Directions: Would you copy the material below word for word, beginning with its first line and ending with the line that contains "## 6.7.0 (2021-04-05)"?
**** Given data
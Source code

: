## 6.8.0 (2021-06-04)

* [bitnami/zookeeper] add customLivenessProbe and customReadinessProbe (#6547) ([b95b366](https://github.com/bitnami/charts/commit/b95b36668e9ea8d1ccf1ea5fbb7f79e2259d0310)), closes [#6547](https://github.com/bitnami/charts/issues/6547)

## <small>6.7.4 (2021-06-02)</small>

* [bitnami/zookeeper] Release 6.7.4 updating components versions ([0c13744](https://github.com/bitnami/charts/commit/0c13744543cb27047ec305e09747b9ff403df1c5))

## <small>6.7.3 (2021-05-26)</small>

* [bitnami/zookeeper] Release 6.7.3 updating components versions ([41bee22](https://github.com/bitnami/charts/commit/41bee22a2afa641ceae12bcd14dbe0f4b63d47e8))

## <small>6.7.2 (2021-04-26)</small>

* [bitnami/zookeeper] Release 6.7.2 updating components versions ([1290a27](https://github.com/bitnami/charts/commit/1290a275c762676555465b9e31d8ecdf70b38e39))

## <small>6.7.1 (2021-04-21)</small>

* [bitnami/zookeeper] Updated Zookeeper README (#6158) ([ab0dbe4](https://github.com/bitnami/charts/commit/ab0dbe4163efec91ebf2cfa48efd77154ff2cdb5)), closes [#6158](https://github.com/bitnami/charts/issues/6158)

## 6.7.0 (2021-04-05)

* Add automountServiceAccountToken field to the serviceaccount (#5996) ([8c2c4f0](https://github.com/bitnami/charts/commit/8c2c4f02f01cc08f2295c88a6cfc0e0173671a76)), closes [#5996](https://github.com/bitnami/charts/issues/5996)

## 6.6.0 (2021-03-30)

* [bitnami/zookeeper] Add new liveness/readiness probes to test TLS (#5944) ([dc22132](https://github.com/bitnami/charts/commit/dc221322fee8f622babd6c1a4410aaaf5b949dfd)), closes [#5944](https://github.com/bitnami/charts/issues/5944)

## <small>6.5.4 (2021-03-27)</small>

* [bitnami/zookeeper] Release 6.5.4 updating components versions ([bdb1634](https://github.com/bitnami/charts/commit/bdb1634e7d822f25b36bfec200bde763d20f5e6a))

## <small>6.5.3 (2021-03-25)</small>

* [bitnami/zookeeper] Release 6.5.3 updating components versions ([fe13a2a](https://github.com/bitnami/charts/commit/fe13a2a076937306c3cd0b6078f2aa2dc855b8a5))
********
Response area:
Source code

:## 6.8.0 (2021-06-04)

* [bitnami/zookeeper] add customLivenessProbe and customReadinessProbe (#6547) ([b95b366](https://github.com/bitnami/charts/commit/b95b36668e9ea8d1ccf1ea5fbb7f79e2259d0310)), closes [#6547](https://github.com/bitnami/charts/issues/6547)

## <small>6.7.4 (2021-06-02)</small>

* [bitnami/zookeeper] Release 6.7.4 updating components versions ([0c13744](https://github.com/bitnami/charts/commit/0c13744543cb27047ec305e09747b9ff403df1c5))

## <small>6.7.3 (2021-05-26)</small>

* [bitnami/zookeeper] Release 6.7.3 updating components versions ([41bee22](https://github.com/bitnami/charts/commit/41bee22a2afa641ceae12bcd14dbe0f4b63d47e8))

## <small>6.7.2 (2021-04-26)</small>

* [bitnami/zookeeper] Release 6.7.2 updating components versions ([1290a27](https://github.com/bitnami/charts/commit/1290a275c762676555465b9e31d8ecdf70b38e39))

## <small>6.7.1 (2021-04-21)</small>

* [bitnami/zookeeper] Updated Zookeeper README (#6158) ([ab0dbe4](https://github.com/bitnami/charts/commit/ab0dbe4163efec91ebf2cfa48efd77154ff2cdb5)), closes [#6158](https://github.com/bitnami/charts/issues/6158)

## 6.7.0 (2021-04-05)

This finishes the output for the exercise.